Records provided: Begin

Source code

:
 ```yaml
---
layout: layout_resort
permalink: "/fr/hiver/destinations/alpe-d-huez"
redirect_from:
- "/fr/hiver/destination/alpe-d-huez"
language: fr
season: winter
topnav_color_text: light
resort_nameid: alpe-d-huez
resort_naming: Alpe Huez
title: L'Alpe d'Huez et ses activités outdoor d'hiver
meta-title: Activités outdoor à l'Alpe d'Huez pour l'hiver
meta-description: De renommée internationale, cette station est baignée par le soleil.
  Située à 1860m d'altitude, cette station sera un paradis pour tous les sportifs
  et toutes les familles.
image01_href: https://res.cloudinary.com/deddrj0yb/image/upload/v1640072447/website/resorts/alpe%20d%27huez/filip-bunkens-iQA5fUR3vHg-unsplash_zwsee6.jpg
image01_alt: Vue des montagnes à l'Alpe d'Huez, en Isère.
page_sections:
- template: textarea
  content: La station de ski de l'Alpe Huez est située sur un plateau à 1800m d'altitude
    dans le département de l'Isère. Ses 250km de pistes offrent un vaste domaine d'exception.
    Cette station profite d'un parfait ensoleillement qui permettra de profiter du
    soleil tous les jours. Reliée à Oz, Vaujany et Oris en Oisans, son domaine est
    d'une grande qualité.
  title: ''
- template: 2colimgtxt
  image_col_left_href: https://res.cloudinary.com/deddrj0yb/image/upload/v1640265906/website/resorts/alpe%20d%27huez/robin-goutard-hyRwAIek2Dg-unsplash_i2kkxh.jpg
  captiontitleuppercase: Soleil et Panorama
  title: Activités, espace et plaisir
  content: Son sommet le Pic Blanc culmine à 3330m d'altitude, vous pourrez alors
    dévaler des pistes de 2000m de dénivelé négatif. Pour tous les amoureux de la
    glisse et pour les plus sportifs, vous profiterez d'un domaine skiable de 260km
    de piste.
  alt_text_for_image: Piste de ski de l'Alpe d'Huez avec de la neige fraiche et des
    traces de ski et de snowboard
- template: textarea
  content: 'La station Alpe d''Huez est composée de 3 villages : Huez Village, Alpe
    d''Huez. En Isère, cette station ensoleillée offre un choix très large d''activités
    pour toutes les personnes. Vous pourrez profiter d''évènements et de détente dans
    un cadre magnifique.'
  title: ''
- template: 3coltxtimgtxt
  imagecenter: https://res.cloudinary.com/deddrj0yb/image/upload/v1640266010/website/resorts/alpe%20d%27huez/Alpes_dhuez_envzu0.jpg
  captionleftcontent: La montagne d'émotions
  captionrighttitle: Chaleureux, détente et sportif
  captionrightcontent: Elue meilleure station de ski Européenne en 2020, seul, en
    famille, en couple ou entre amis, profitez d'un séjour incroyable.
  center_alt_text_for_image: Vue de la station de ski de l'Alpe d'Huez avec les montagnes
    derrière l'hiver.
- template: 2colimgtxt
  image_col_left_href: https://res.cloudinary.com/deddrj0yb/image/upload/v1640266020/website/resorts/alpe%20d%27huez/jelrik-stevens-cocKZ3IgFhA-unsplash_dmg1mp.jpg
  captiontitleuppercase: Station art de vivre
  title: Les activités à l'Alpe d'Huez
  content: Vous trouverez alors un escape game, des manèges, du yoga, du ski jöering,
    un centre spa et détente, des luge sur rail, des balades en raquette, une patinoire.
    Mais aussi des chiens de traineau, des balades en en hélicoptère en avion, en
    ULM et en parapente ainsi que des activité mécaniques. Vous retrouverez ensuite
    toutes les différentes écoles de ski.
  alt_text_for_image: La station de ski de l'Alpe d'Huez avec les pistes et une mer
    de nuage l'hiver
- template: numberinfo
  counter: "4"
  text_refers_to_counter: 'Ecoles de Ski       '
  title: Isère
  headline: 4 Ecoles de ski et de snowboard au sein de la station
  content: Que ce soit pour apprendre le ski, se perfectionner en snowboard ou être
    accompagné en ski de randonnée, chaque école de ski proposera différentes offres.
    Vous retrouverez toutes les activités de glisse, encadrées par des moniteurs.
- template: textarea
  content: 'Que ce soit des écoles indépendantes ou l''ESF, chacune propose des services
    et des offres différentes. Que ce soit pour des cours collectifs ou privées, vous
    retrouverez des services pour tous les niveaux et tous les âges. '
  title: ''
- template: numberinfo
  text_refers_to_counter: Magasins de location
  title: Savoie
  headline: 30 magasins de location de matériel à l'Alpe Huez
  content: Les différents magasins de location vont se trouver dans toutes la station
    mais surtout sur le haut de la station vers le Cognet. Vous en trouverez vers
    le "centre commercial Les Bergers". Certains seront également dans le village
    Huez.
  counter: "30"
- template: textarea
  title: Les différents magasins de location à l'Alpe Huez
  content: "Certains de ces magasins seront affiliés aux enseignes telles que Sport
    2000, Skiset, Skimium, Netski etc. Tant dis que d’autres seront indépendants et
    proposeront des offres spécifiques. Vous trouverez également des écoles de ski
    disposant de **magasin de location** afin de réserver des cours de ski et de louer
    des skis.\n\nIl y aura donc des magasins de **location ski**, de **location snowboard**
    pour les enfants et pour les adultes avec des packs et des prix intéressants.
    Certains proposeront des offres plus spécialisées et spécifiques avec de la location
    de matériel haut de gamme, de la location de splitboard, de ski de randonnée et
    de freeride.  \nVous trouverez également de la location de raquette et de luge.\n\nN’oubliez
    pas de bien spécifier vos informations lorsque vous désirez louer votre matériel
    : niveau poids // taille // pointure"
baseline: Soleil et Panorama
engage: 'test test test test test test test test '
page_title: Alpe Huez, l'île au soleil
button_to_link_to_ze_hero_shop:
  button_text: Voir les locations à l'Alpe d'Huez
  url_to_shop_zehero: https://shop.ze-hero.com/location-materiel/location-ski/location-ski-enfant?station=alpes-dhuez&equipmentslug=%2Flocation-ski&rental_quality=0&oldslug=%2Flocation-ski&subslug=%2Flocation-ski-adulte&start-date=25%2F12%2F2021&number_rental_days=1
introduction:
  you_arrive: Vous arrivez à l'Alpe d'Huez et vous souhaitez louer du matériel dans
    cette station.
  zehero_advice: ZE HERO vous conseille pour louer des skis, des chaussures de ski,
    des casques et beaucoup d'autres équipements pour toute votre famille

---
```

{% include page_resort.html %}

Records provided: End

▶ **Work required**
Scan the records above for the word "altitude" and return every line where it occurs.

▶ **Solution to the exercise**
  Située à 1860m d'altitude, cette station sera un paradis pour tous les sportifs
  content: La station de ski de l'Alpe Huez est située sur un plateau à 1800m d'altitude
  content: Son sommet le Pic Blanc culmine à 3330m d'altitude, vous pourrez alors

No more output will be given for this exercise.